## WHAT THE TASK REQUIRES
Only the lines from the start of the data to the line containing "ここで、MP3ファイルにID", both included, should be output, exactly and without pictures.
*** DATA SHOWN
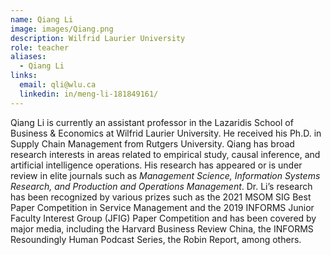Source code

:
 ```yaml
---
name: Qiang Li
image: images/Qiang.png
description: Wilfrid Laurier University
role: teacher
aliases:
  - Qiang Li
links:
  email: qli@wlu.ca
  linkedin: in/meng-li-181849161/
---
```


Qiang Li is currently an assistant professor in the Lazaridis School of Business & Economics at Wilfrid Laurier University. He received his Ph.D. in Supply Chain Management from Rutgers University. Qiang has broad research interests in areas related to empirical study, causal inference, and artificial intelligence operations. His research has appeared or is under review in elite journals such as *Management Science, Information Systems Research, and Production and Operations Management*. Dr. Li’s research has been recognized by various prizes such as the 2021 MSOM SIG Best Paper Competition in Service Management and the 2019 INFORMS Junior Faculty Interest Group (JFIG) Paper Competition and has been covered by major media, including the Harvard Business Review China, the INFORMS Resoundingly Human Podcast Series, the Robin Report, among others. 
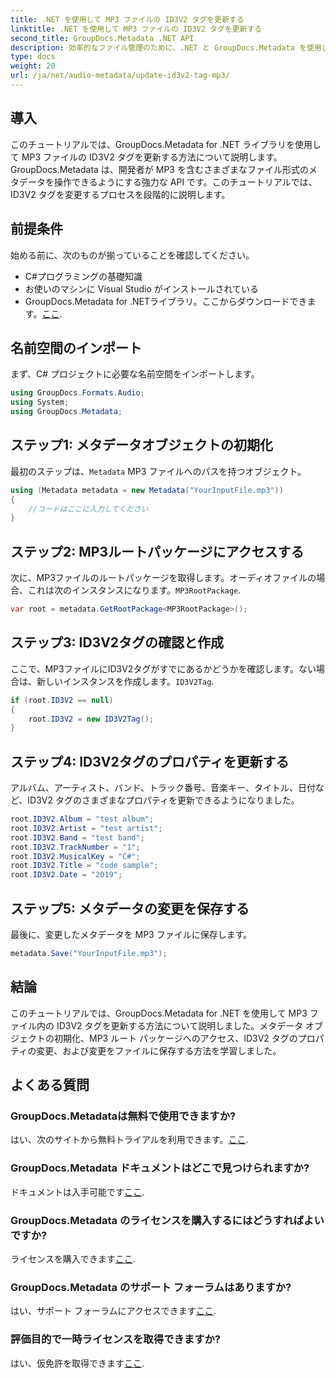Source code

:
```yaml
---
title: .NET を使用して MP3 ファイルの ID3V2 タグを更新する
linktitle: .NET を使用して MP3 ファイルの ID3V2 タグを更新する
second_title: GroupDocs.Metadata .NET API
description: 効率的なファイル管理のために、.NET と GroupDocs.Metadata を使用して MP3 ファイル内の ID3V2 タグを更新する方法を学びます。
type: docs
weight: 20
url: /ja/net/audio-metadata/update-id3v2-tag-mp3/
---
```

## 導入
このチュートリアルでは、GroupDocs.Metadata for .NET ライブラリを使用して MP3 ファイルの ID3V2 タグを更新する方法について説明します。GroupDocs.Metadata は、開発者が MP3 を含むさまざまなファイル形式のメタデータを操作できるようにする強力な API です。このチュートリアルでは、ID3V2 タグを変更するプロセスを段階的に説明します。
## 前提条件
始める前に、次のものが揃っていることを確認してください。
- C#プログラミングの基礎知識
- お使いのマシンに Visual Studio がインストールされている
-  GroupDocs.Metadata for .NETライブラリ。ここからダウンロードできます。[ここ](https://releases.groupdocs.com/metadata/net/).

## 名前空間のインポート
まず、C# プロジェクトに必要な名前空間をインポートします。
```csharp
using GroupDocs.Formats.Audio;
using System;
using GroupDocs.Metadata;
```
## ステップ1: メタデータオブジェクトの初期化
最初のステップは、`Metadata` MP3 ファイルへのパスを持つオブジェクト。
```csharp
using (Metadata metadata = new Metadata("YourInputFile.mp3"))
{
    //コードはここに入力してください
}
```
## ステップ2: MP3ルートパッケージにアクセスする
次に、MP3ファイルのルートパッケージを取得します。オーディオファイルの場合、これは次のインスタンスになります。`MP3RootPackage`.
```csharp
var root = metadata.GetRootPackage<MP3RootPackage>();
```
## ステップ3: ID3V2タグの確認と作成
ここで、MP3ファイルにID3V2タグがすでにあるかどうかを確認します。ない場合は、新しいインスタンスを作成します。`ID3V2Tag`.
```csharp
if (root.ID3V2 == null)
{
    root.ID3V2 = new ID3V2Tag();
}
```
## ステップ4: ID3V2タグのプロパティを更新する
アルバム、アーティスト、バンド、トラック番号、音楽キー、タイトル、日付など、ID3V2 タグのさまざまなプロパティを更新できるようになりました。
```csharp
root.ID3V2.Album = "test album";
root.ID3V2.Artist = "test artist";
root.ID3V2.Band = "test band";
root.ID3V2.TrackNumber = "1";
root.ID3V2.MusicalKey = "C#";
root.ID3V2.Title = "code sample";
root.ID3V2.Date = "2019";
```
## ステップ5: メタデータの変更を保存する
最後に、変更したメタデータを MP3 ファイルに保存します。
```csharp
metadata.Save("YourInputFile.mp3");
```

## 結論
このチュートリアルでは、GroupDocs.Metadata for .NET を使用して MP3 ファイル内の ID3V2 タグを更新する方法について説明しました。メタデータ オブジェクトの初期化、MP3 ルート パッケージへのアクセス、ID3V2 タグのプロパティの変更、および変更をファイルに保存する方法を学習しました。

## よくある質問
### GroupDocs.Metadataは無料で使用できますか?
はい、次のサイトから無料トライアルを利用できます。[ここ](https://releases.groupdocs.com/).
### GroupDocs.Metadata ドキュメントはどこで見つけられますか?
ドキュメントは入手可能です[ここ](https://reference.groupdocs.com/metadata/net/).
### GroupDocs.Metadata のライセンスを購入するにはどうすればよいですか?
ライセンスを購入できます[ここ](https://purchase.groupdocs.com/buy).
### GroupDocs.Metadata のサポート フォーラムはありますか?
はい、サポート フォーラムにアクセスできます[ここ](https://forum.groupdocs.com/c/metadata/14).
### 評価目的で一時ライセンスを取得できますか?
はい、仮免許を取得できます[ここ](https://purchase.groupdocs.com/temporary-license/).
******
## ANSWER SPACE
Source code

:
 ```yaml
---
name: Qiang Li
image: images/Qiang.png
description: Wilfrid Laurier University
role: teacher
aliases:
  - Qiang Li
links:
  email: qli@wlu.ca
  linkedin: in/meng-li-181849161/
---
```


Qiang Li is currently an assistant professor in the Lazaridis School of Business & Economics at Wilfrid Laurier University. He received his Ph.D. in Supply Chain Management from Rutgers University. Qiang has broad research interests in areas related to empirical study, causal inference, and artificial intelligence operations. His research has appeared or is under review in elite journals such as *Management Science, Information Systems Research, and Production and Operations Management*. Dr. Li’s research has been recognized by various prizes such as the 2021 MSOM SIG Best Paper Competition in Service Management and the 2019 INFORMS Junior Faculty Interest Group (JFIG) Paper Competition and has been covered by major media, including the Harvard Business Review China, the INFORMS Resoundingly Human Podcast Series, the Robin Report, among others. 
Source code

:
```yaml
---
title: .NET を使用して MP3 ファイルの ID3V2 タグを更新する
linktitle: .NET を使用して MP3 ファイルの ID3V2 タグを更新する
second_title: GroupDocs.Metadata .NET API
description: 効率的なファイル管理のために、.NET と GroupDocs.Metadata を使用して MP3 ファイル内の ID3V2 タグを更新する方法を学びます。
type: docs
weight: 20
url: /ja/net/audio-metadata/update-id3v2-tag-mp3/
---
```

## 導入
このチュートリアルでは、GroupDocs.Metadata for .NET ライブラリを使用して MP3 ファイルの ID3V2 タグを更新する方法について説明します。GroupDocs.Metadata は、開発者が MP3 を含むさまざまなファイル形式のメタデータを操作できるようにする強力な API です。このチュートリアルでは、ID3V2 タグを変更するプロセスを段階的に説明します。
## 前提条件
始める前に、次のものが揃っていることを確認してください。
- C#プログラミングの基礎知識
- お使いのマシンに Visual Studio がインストールされている
-  GroupDocs.Metadata for .NETライブラリ。ここからダウンロードできます。[ここ](https://releases.groupdocs.com/metadata/net/).

## 名前空間のインポート
まず、C# プロジェクトに必要な名前空間をインポートします。
```csharp
using GroupDocs.Formats.Audio;
using System;
using GroupDocs.Metadata;
```
## ステップ1: メタデータオブジェクトの初期化
最初のステップは、`Metadata` MP3 ファイルへのパスを持つオブジェクト。
```csharp
using (Metadata metadata = new Metadata("YourInputFile.mp3"))
{
    //コードはここに入力してください
}
```
## ステップ2: MP3ルートパッケージにアクセスする
次に、MP3ファイルのルートパッケージを取得します。オーディオファイルの場合、これは次のインスタンスになります。`MP3RootPackage`.
```csharp
var root = metadata.GetRootPackage<MP3RootPackage>();
```
## ステップ3: ID3V2タグの確認と作成
ここで、MP3ファイルにID3V2タグがすでにあるかどうかを確認します。ない場合は、新しいインスタンスを作成します。`ID3V2Tag`.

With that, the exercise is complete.